### [Task brief]
Exact copy, pictures excluded: reproduce every record below.

Given entries Start Marker

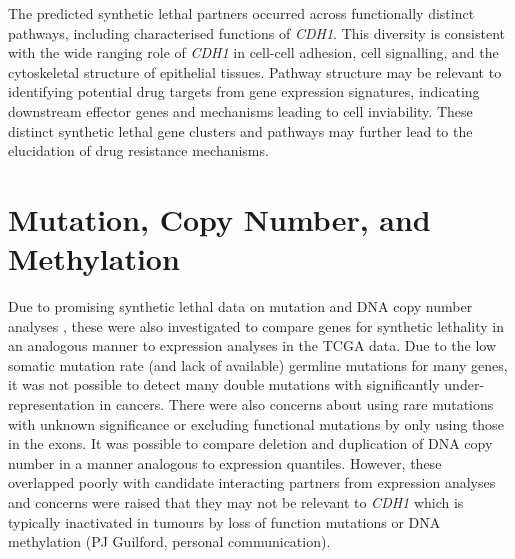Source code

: The predicted synthetic lethal partners occurred across functionally distinct pathways, including characterised functions of \textit{CDH1}. This diversity is consistent with the wide ranging role of \textit{CDH1} in cell-cell adhesion, cell signalling, and the cytoskeletal structure of epithelial tissues. Pathway structure may be relevant to identifying potential drug targets from gene expression signatures, indicating downstream effector genes and mechanisms leading to cell inviability. These distinct synthetic lethal gene clusters and pathways may further lead to the elucidation of drug resistance mechanisms.


\FloatBarrier


\iffalse

\section{Mutation, Copy Number, and Methylation}

Due to promising synthetic lethal data on mutation and DNA copy number analyses \citep{Jerby2014, Lu2015}, these were also investigated to compare genes for synthetic lethality in an analogous manner to expression analyses in the TCGA data. Due to the low somatic mutation rate (and lack of available) germline mutations for many genes, it was not possible to detect many double mutations with significantly under-representation in cancers. There were also concerns about using rare mutations with unknown significance or excluding functional mutations by only using those in the exons.
It was possible to compare deletion and duplication of DNA copy number in a manner analogous to expression quantiles. However, these overlapped poorly with candidate interacting partners from expression analyses and concerns were raised that they may not be relevant to \textit{CDH1} which is typically inactivated in tumours by loss of function mutations or DNA methylation (PJ Guilford, personal communication).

Given entries End Marker

### [Answer]
Source code

: The predicted synthetic lethal partners occurred across functionally distinct pathways, including characterised functions of \textit{CDH1}. This diversity is consistent with the wide ranging role of \textit{CDH1} in cell-cell adhesion, cell signalling, and the cytoskeletal structure of epithelial tissues. Pathway structure may be relevant to identifying potential drug targets from gene expression signatures, indicating downstream effector genes and mechanisms leading to cell inviability. These distinct synthetic lethal gene clusters and pathways may further lead to the elucidation of drug resistance mechanisms.


\FloatBarrier


\iffalse

\section{Mutation, Copy Number, and Methylation}

Due to promising synthetic lethal data on mutation and DNA copy number analyses \citep{Jerby2014, Lu2015}, these were also investigated to compare genes for synthetic lethality in an analogous manner to expression analyses in the TCGA data. Due to the low somatic mutation rate (and lack of available) germline mutations for many genes, it was not possible to detect many double mutations with significantly under-representation in cancers. There were also concerns about using rare mutations with unknown significance or excluding functional mutations by only using those in the exons.
It was possible to compare deletion and duplication of DNA copy number in a manner analogous to expression quantiles. However, these overlapped poorly with candidate interacting partners from expression analyses and concerns were raised that they may not be relevant to \textit{CDH1} which is typically inactivated in tumours by loss of function mutations or DNA methylation (PJ Guilford, personal communication).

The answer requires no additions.